▶ TO DO: Look through the listing for the string "days" and copy out every line that holds it.

▶ SUPPLIED RECORDS:
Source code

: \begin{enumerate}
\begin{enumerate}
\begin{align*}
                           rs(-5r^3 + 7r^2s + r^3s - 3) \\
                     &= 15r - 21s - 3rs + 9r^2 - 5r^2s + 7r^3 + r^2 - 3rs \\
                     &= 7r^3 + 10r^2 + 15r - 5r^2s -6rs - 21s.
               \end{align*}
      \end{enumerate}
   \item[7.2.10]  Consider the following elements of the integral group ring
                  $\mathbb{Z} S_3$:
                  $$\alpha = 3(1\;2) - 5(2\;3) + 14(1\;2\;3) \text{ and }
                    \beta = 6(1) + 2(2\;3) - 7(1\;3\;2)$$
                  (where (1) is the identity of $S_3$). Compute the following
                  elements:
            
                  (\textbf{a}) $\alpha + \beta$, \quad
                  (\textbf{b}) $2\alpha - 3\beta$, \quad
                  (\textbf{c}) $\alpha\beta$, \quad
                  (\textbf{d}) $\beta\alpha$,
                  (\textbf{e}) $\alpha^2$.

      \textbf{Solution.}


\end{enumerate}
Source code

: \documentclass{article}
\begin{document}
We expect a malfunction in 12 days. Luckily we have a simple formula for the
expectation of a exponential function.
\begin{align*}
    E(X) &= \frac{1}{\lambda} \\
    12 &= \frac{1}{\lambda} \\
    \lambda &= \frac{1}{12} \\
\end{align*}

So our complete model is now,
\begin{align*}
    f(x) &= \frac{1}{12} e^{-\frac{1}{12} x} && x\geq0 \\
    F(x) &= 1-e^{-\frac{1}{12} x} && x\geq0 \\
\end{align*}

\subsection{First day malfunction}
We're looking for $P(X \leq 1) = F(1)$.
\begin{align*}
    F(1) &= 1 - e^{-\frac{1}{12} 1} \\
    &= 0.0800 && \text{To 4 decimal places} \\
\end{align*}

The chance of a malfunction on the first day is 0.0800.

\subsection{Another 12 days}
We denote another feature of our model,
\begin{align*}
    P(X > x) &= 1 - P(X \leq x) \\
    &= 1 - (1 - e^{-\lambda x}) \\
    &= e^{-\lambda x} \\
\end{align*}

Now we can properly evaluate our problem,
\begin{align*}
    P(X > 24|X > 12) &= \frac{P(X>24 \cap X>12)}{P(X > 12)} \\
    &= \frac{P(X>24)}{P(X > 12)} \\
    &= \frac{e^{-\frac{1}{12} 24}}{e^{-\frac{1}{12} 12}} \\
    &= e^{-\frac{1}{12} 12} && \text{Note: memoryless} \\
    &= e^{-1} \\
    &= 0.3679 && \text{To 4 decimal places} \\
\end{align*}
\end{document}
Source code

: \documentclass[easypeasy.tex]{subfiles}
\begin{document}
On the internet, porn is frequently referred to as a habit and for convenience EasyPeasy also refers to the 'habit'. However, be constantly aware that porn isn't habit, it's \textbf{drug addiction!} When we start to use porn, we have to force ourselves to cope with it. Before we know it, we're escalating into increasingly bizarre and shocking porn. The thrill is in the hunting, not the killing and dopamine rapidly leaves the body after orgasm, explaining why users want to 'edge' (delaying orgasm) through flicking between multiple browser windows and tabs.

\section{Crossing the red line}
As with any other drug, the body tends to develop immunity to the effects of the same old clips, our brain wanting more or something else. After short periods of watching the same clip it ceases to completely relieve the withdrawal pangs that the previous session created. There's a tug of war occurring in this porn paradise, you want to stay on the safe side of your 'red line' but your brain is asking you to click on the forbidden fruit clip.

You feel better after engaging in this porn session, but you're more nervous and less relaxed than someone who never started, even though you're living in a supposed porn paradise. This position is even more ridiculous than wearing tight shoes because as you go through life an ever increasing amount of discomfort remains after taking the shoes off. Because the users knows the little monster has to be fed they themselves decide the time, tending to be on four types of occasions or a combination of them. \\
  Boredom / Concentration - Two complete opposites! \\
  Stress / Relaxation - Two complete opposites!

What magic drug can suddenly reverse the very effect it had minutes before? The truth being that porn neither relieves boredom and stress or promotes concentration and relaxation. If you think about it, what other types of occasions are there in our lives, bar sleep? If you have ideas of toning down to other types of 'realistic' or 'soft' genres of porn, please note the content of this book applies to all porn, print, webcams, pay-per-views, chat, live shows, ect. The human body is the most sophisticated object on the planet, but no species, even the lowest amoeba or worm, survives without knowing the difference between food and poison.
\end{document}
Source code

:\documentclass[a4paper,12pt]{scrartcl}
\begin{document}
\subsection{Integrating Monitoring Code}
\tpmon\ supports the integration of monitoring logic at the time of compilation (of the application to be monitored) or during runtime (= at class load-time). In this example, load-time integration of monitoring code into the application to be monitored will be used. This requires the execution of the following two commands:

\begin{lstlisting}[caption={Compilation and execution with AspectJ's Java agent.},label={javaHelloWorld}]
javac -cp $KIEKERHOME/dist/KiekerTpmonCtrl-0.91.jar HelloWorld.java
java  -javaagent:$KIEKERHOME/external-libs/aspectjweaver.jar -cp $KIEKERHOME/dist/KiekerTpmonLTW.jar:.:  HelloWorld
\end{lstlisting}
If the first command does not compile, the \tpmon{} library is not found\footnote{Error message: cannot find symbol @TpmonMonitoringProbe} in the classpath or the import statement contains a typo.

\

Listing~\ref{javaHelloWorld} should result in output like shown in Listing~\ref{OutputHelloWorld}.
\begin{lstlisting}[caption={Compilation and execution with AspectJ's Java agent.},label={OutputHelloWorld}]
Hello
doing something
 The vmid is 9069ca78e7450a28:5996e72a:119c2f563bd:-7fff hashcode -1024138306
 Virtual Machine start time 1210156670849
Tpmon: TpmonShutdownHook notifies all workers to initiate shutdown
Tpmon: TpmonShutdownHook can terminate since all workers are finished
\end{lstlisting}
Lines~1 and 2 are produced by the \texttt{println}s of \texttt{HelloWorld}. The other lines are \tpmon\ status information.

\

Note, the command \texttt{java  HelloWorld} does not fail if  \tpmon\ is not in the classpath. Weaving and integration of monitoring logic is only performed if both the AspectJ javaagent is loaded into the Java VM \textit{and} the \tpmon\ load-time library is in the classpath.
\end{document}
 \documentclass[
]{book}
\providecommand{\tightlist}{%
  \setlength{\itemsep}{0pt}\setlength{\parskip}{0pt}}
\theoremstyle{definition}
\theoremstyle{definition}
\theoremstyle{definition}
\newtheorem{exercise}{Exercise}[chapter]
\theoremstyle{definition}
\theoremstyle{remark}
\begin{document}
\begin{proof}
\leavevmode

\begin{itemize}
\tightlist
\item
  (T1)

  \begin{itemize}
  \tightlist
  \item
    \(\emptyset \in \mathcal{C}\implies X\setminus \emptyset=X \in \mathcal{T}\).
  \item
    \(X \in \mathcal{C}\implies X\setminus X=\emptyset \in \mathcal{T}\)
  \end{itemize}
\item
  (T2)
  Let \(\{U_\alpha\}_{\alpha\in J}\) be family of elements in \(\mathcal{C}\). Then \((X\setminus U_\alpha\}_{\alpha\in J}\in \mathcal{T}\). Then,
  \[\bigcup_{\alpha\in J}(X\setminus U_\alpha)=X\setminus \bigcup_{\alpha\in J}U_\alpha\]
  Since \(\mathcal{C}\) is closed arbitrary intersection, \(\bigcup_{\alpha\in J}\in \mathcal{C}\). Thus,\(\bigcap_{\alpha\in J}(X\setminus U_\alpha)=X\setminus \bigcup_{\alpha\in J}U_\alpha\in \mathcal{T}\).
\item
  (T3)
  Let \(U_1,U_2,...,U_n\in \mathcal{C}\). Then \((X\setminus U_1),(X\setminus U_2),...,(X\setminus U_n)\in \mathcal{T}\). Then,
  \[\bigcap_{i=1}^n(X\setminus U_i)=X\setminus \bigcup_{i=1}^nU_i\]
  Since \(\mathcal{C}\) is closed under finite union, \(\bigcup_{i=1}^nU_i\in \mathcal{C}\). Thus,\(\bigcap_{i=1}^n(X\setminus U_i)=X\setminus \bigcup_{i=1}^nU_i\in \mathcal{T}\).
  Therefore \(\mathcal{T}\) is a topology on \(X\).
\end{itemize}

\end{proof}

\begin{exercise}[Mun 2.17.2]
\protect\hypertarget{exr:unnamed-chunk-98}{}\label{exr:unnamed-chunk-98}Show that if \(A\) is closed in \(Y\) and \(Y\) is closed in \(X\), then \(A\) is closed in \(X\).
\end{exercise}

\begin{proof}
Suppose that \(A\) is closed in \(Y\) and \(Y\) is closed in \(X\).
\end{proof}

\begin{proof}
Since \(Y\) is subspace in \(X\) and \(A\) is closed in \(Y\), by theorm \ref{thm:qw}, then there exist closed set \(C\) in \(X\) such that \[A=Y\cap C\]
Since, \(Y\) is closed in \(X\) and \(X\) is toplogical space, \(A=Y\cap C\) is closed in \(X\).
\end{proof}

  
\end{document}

▶ TASK OUTPUT:
We expect a malfunction in 12 days. Luckily we have a simple formula for the
\subsection{Another 12 days}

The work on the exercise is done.